KISAH PENGAMEN DAN GITAR TUA


KISAH PENGAMEN DAN GITAR TUA

            Baru kali ini aku merasakan pahit getirnya menjadi seorang pengamen. Mula-mula aku penasaran dan pengen mencoba gimana sih rasanya menjadi seorang pengamen? soalnya kebanyakan yang aku lihat para pengamen jalanan baik di terminal, lampu merah atau di rumah - rumah, sangat menikmati sekali, mereka menyanyi sembari memainkan gitar tua. Seakan mereka menikmati lantunan lagu yang mereka mainkan, melewati hari dengan penuh keceriaan, menepis segala kebimbangan yang melekat di hati dan pikiran. Sejenak terlepas dari semua permasalahan hidupnya. Setelah selesai menyanyi, mereka mendapatkan upah. Ada yang memberi lima ratus perak, kadang juga seribuan bahkan lebih, jika lagu yang mereka lantunkan enak didengar. Terkadang yang mereka dapatkan  bukanlah uang melainkan caci maki, ocehan yang membuat telinga panas dan gatal, namun itu sudah menjadi konsekuensi seorang pengamen. Jadi selama ini yang terlintas dibenakku adalah kalau aku ngamen aku bisa dapat uang, hitung – hitung  melatih vokal dan mental bernyanyi... asyikkan !
            Senin pagi aku bersama kedua temanku sudah mempersiapkan peralatan mulai dari gitar sampai ecek-ecek (sejenis alat untuk mengamen). Sesampainya di stasiun kami bertiga berniat numpang naik kereta api untuk menuju TKP. Alhasil, kami bertiga malah diusir oleh kondektur kereta api lantaran dituduh mau ngamen didalam kereta.

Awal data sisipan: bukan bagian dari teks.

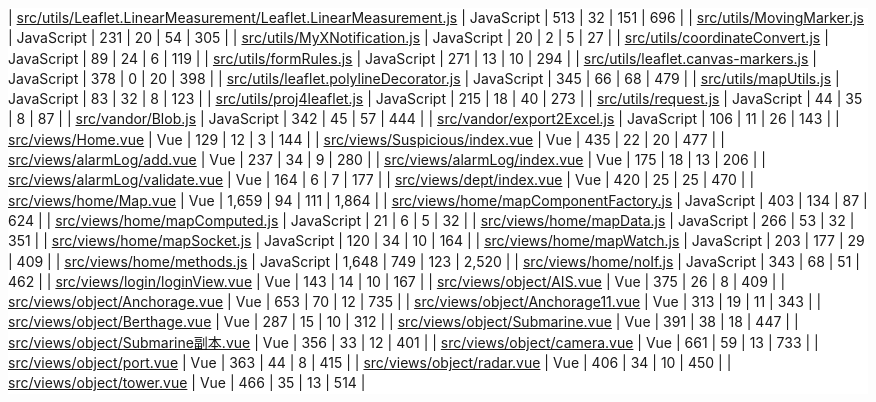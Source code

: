 | [src/utils/Leaflet.LinearMeasurement/Leaflet.LinearMeasurement.js](/src/utils/Leaflet.LinearMeasurement/Leaflet.LinearMeasurement.js) | JavaScript | 513 | 32 | 151 | 696 |
| [src/utils/MovingMarker.js](/src/utils/MovingMarker.js) | JavaScript | 231 | 20 | 54 | 305 |
| [src/utils/MyXNotification.js](/src/utils/MyXNotification.js) | JavaScript | 20 | 2 | 5 | 27 |
| [src/utils/coordinateConvert.js](/src/utils/coordinateConvert.js) | JavaScript | 89 | 24 | 6 | 119 |
| [src/utils/formRules.js](/src/utils/formRules.js) | JavaScript | 271 | 13 | 10 | 294 |
| [src/utils/leaflet.canvas-markers.js](/src/utils/leaflet.canvas-markers.js) | JavaScript | 378 | 0 | 20 | 398 |
| [src/utils/leaflet.polylineDecorator.js](/src/utils/leaflet.polylineDecorator.js) | JavaScript | 345 | 66 | 68 | 479 |
| [src/utils/mapUtils.js](/src/utils/mapUtils.js) | JavaScript | 83 | 32 | 8 | 123 |
| [src/utils/proj4leaflet.js](/src/utils/proj4leaflet.js) | JavaScript | 215 | 18 | 40 | 273 |
| [src/utils/request.js](/src/utils/request.js) | JavaScript | 44 | 35 | 8 | 87 |
| [src/vandor/Blob.js](/src/vandor/Blob.js) | JavaScript | 342 | 45 | 57 | 444 |
| [src/vandor/export2Excel.js](/src/vandor/export2Excel.js) | JavaScript | 106 | 11 | 26 | 143 |
| [src/views/Home.vue](/src/views/Home.vue) | Vue | 129 | 12 | 3 | 144 |
| [src/views/Suspicious/index.vue](/src/views/Suspicious/index.vue) | Vue | 435 | 22 | 20 | 477 |
| [src/views/alarmLog/add.vue](/src/views/alarmLog/add.vue) | Vue | 237 | 34 | 9 | 280 |
| [src/views/alarmLog/index.vue](/src/views/alarmLog/index.vue) | Vue | 175 | 18 | 13 | 206 |
| [src/views/alarmLog/validate.vue](/src/views/alarmLog/validate.vue) | Vue | 164 | 6 | 7 | 177 |
| [src/views/dept/index.vue](/src/views/dept/index.vue) | Vue | 420 | 25 | 25 | 470 |
| [src/views/home/Map.vue](/src/views/home/Map.vue) | Vue | 1,659 | 94 | 111 | 1,864 |
| [src/views/home/mapComponentFactory.js](/src/views/home/mapComponentFactory.js) | JavaScript | 403 | 134 | 87 | 624 |
| [src/views/home/mapComputed.js](/src/views/home/mapComputed.js) | JavaScript | 21 | 6 | 5 | 32 |
| [src/views/home/mapData.js](/src/views/home/mapData.js) | JavaScript | 266 | 53 | 32 | 351 |
| [src/views/home/mapSocket.js](/src/views/home/mapSocket.js) | JavaScript | 120 | 34 | 10 | 164 |
| [src/views/home/mapWatch.js](/src/views/home/mapWatch.js) | JavaScript | 203 | 177 | 29 | 409 |
| [src/views/home/methods.js](/src/views/home/methods.js) | JavaScript | 1,648 | 749 | 123 | 2,520 |
| [src/views/home/noIf.js](/src/views/home/noIf.js) | JavaScript | 343 | 68 | 51 | 462 |
| [src/views/login/loginView.vue](/src/views/login/loginView.vue) | Vue | 143 | 14 | 10 | 167 |
| [src/views/object/AIS.vue](/src/views/object/AIS.vue) | Vue | 375 | 26 | 8 | 409 |
| [src/views/object/Anchorage.vue](/src/views/object/Anchorage.vue) | Vue | 653 | 70 | 12 | 735 |
| [src/views/object/Anchorage11.vue](/src/views/object/Anchorage11.vue) | Vue | 313 | 19 | 11 | 343 |
| [src/views/object/Berthage.vue](/src/views/object/Berthage.vue) | Vue | 287 | 15 | 10 | 312 |
| [src/views/object/Submarine.vue](/src/views/object/Submarine.vue) | Vue | 391 | 38 | 18 | 447 |
| [src/views/object/Submarine副本.vue](/src/views/object/Submarine副本.vue) | Vue | 356 | 33 | 12 | 401 |
| [src/views/object/camera.vue](/src/views/object/camera.vue) | Vue | 661 | 59 | 13 | 733 |
| [src/views/object/port.vue](/src/views/object/port.vue) | Vue | 363 | 44 | 8 | 415 |
| [src/views/object/radar.vue](/src/views/object/radar.vue) | Vue | 406 | 34 | 10 | 450 |
| [src/views/object/tower.vue](/src/views/object/tower.vue) | Vue | 466 | 35 | 13 | 514 |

Terpaksa kami bertiga turun meski sempat terjadi perdebatan. “Wah! betapa malunya, kesan pertama yang begitu menggoda, gimana selanjutnya… ha..ha…ha…”gumamku dalam hati.
            Tapi hal itu tak menyusutkan niatku untuk melanjutkan misi konser jalalan, lagian teman aku juga sangat membutuhkan uang karena satu minggu yang lalu ia terkena PHK dan tinggal bersama saudaranya, itung-itung menolong teman, pikirku.
            Dengan terpaksa kami naik angkutan umum jurusan Parijatah (kecamatan Srono kabupaten Banyuwangi, Jawa Timur). Disitulah daerah tujuan kami bertiga. Sesampainya disana kami mulai memainkan gitar tua diiringi ecek-ecek. Rute jauh pun kami lalui, kurang lebih 5 km berjalan kaki dari rumah ke rumah, dari pintu ke pintu yang lain dengan berbagai perlakuan berbeda dari masing – masing tuan rumah. Ada yang menganggap kami adalah pengangguran yang cuma hanya bisa ngamen kesana – kesini, ada juga yang beranggapan masih muda kug ngamen, mending ngalamar kerja biar dapat pekerjaan yang layak. Sebagian lainnya cuek, acuh ya namanya juga pengamen mau gimana lagi… sedikit kali dari mereka yang mau menikmati lantunan lagu kami sampai selesai karena tidak semua dari mereka menerima kehadiran kami dengan baik.
Disitulah aku baru menyadari bahwasanya jika seseorang memegang sebuah gitar sembari berjalan berkeliling, tiada lain dia adalah seorang pengamen, entah itu pengamen asli (emang sudah menjadi pekerjaan) ataupun seorang yang terpaksa mengamen lantaran mencari uang untuk sesuap nasi, untuk biaya hidup atau seorang anak kost yang kehabisan bekal hingga harus mengamen dijalanan, atau mungkin juga anak sekolah yang terpaksa mengamen demi membayar uang SPP dengan harapan sedikit bisa meringankan beban orang tuanya, karena orang tuanya tidak mampu lagi. Kebanyakan orang memandang sekali pengamen tetaplah pengamen yang kesehariannya kerjanya cuma gitar sana gitar sini. Padahal konotasi pengamen bukan sesuatu hal yang negatif, itu hanya sebuah jalan atau proses yang mereka lalui untuk bisa bertahan, malahan tidak sedikit juga seorang penyanyi professional lahir dari pengamen jalanan yang kesehariannya lalu lalang berjalan dari satu pintu ke pintu lainnya untuk menghibur para pendengarnya.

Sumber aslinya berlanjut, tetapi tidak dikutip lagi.